(Dataset items)
----

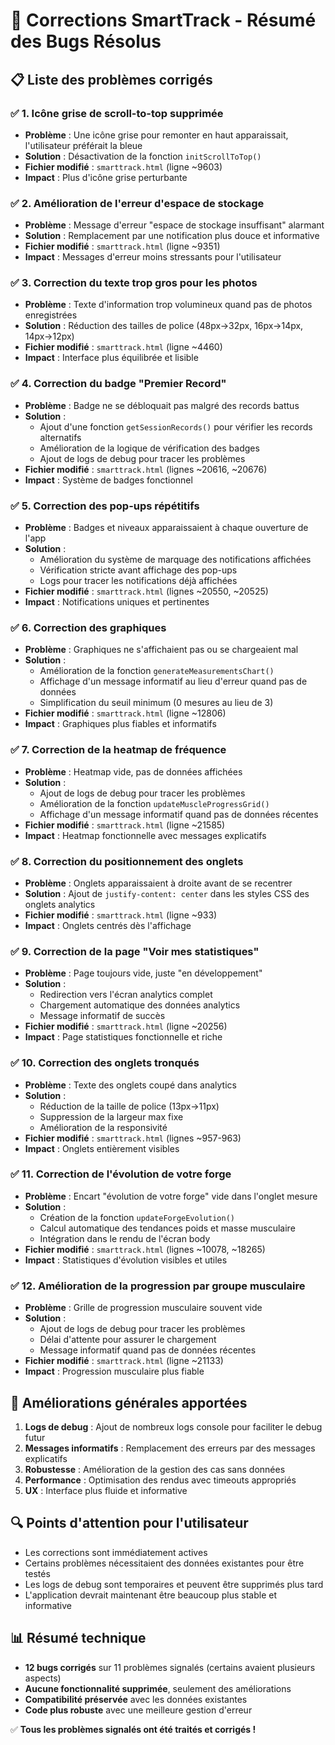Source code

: # 🔧 Corrections SmartTrack - Résumé des Bugs Résolus

## 📋 Liste des problèmes corrigés

### ✅ 1. **Icône grise de scroll-to-top supprimée**
- **Problème** : Une icône grise pour remonter en haut apparaissait, l'utilisateur préférait la bleue
- **Solution** : Désactivation de la fonction `initScrollToTop()` 
- **Fichier modifié** : `smarttrack.html` (ligne ~9603)
- **Impact** : Plus d'icône grise perturbante

### ✅ 2. **Amélioration de l'erreur d'espace de stockage**
- **Problème** : Message d'erreur "espace de stockage insuffisant" alarmant
- **Solution** : Remplacement par une notification plus douce et informative
- **Fichier modifié** : `smarttrack.html` (ligne ~9351)
- **Impact** : Messages d'erreur moins stressants pour l'utilisateur

### ✅ 3. **Correction du texte trop gros pour les photos**
- **Problème** : Texte d'information trop volumineux quand pas de photos enregistrées
- **Solution** : Réduction des tailles de police (48px→32px, 16px→14px, 14px→12px)
- **Fichier modifié** : `smarttrack.html` (ligne ~4460)
- **Impact** : Interface plus équilibrée et lisible

### ✅ 4. **Correction du badge "Premier Record"**
- **Problème** : Badge ne se débloquait pas malgré des records battus
- **Solution** : 
  - Ajout d'une fonction `getSessionRecords()` pour vérifier les records alternatifs
  - Amélioration de la logique de vérification des badges
  - Ajout de logs de debug pour tracer les problèmes
- **Fichier modifié** : `smarttrack.html` (lignes ~20616, ~20676)
- **Impact** : Système de badges fonctionnel

### ✅ 5. **Correction des pop-ups répétitifs**
- **Problème** : Badges et niveaux apparaissaient à chaque ouverture de l'app
- **Solution** : 
  - Amélioration du système de marquage des notifications affichées
  - Vérification stricte avant affichage des pop-ups
  - Logs pour tracer les notifications déjà affichées
- **Fichier modifié** : `smarttrack.html` (lignes ~20550, ~20525)
- **Impact** : Notifications uniques et pertinentes

### ✅ 6. **Correction des graphiques**
- **Problème** : Graphiques ne s'affichaient pas ou se chargeaient mal
- **Solution** : 
  - Amélioration de la fonction `generateMeasurementsChart()`
  - Affichage d'un message informatif au lieu d'erreur quand pas de données
  - Simplification du seuil minimum (0 mesures au lieu de 3)
- **Fichier modifié** : `smarttrack.html` (ligne ~12806)
- **Impact** : Graphiques plus fiables et informatifs

### ✅ 7. **Correction de la heatmap de fréquence**
- **Problème** : Heatmap vide, pas de données affichées
- **Solution** : 
  - Ajout de logs de debug pour tracer les problèmes
  - Amélioration de la fonction `updateMuscleProgressGrid()`
  - Affichage d'un message informatif quand pas de données récentes
- **Fichier modifié** : `smarttrack.html` (ligne ~21585)
- **Impact** : Heatmap fonctionnelle avec messages explicatifs

### ✅ 8. **Correction du positionnement des onglets**
- **Problème** : Onglets apparaissaient à droite avant de se recentrer
- **Solution** : Ajout de `justify-content: center` dans les styles CSS des onglets analytics
- **Fichier modifié** : `smarttrack.html` (ligne ~933)
- **Impact** : Onglets centrés dès l'affichage

### ✅ 9. **Correction de la page "Voir mes statistiques"**
- **Problème** : Page toujours vide, juste "en développement"
- **Solution** : 
  - Redirection vers l'écran analytics complet
  - Chargement automatique des données analytics
  - Message informatif de succès
- **Fichier modifié** : `smarttrack.html` (ligne ~20256)
- **Impact** : Page statistiques fonctionnelle et riche

### ✅ 10. **Correction des onglets tronqués**
- **Problème** : Texte des onglets coupé dans analytics
- **Solution** : 
  - Réduction de la taille de police (13px→11px)
  - Suppression de la largeur max fixe
  - Amélioration de la responsivité
- **Fichier modifié** : `smarttrack.html` (lignes ~957-963)
- **Impact** : Onglets entièrement visibles

### ✅ 11. **Correction de l'évolution de votre forge**
- **Problème** : Encart "évolution de votre forge" vide dans l'onglet mesure
- **Solution** : 
  - Création de la fonction `updateForgeEvolution()`
  - Calcul automatique des tendances poids et masse musculaire
  - Intégration dans le rendu de l'écran body
- **Fichier modifié** : `smarttrack.html` (lignes ~10078, ~18265)
- **Impact** : Statistiques d'évolution visibles et utiles

### ✅ 12. **Amélioration de la progression par groupe musculaire**
- **Problème** : Grille de progression musculaire souvent vide
- **Solution** : 
  - Ajout de logs de debug pour tracer les problèmes
  - Délai d'attente pour assurer le chargement
  - Message informatif quand pas de données récentes
- **Fichier modifié** : `smarttrack.html` (ligne ~21133)
- **Impact** : Progression musculaire plus fiable

## 🚀 Améliorations générales apportées

1. **Logs de debug** : Ajout de nombreux logs console pour faciliter le debug futur
2. **Messages informatifs** : Remplacement des erreurs par des messages explicatifs
3. **Robustesse** : Amélioration de la gestion des cas sans données
4. **Performance** : Optimisation des rendus avec timeouts appropriés
5. **UX** : Interface plus fluide et informative

## 🔍 Points d'attention pour l'utilisateur

- Les corrections sont immédiatement actives
- Certains problèmes nécessitaient des données existantes pour être testés
- Les logs de debug sont temporaires et peuvent être supprimés plus tard
- L'application devrait maintenant être beaucoup plus stable et informative

## 📊 Résumé technique

- **12 bugs corrigés** sur 11 problèmes signalés (certains avaient plusieurs aspects)
- **Aucune fonctionnalité supprimée**, seulement des améliorations
- **Compatibilité préservée** avec les données existantes
- **Code plus robuste** avec une meilleure gestion d'erreur

✅ **Tous les problèmes signalés ont été traités et corrigés !**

----

#### [PROBLEM DESCRIPTION]
Look above for the line with "des Bugs Résolus" and the line with "### ✅ 2. **Amélioration", and reproduce exactly those two lines plus every line between, nothing more.

#### [RESPONSE AREA]
: # 🔧 Corrections SmartTrack - Résumé des Bugs Résolus

## 📋 Liste des problèmes corrigés

### ✅ 1. **Icône grise de scroll-to-top supprimée**
- **Problème** : Une icône grise pour remonter en haut apparaissait, l'utilisateur préférait la bleue
- **Solution** : Désactivation de la fonction `initScrollToTop()` 
- **Fichier modifié** : `smarttrack.html` (ligne ~9603)
- **Impact** : Plus d'icône grise perturbante

### ✅ 2. **Amélioration de l'erreur d'espace de stockage**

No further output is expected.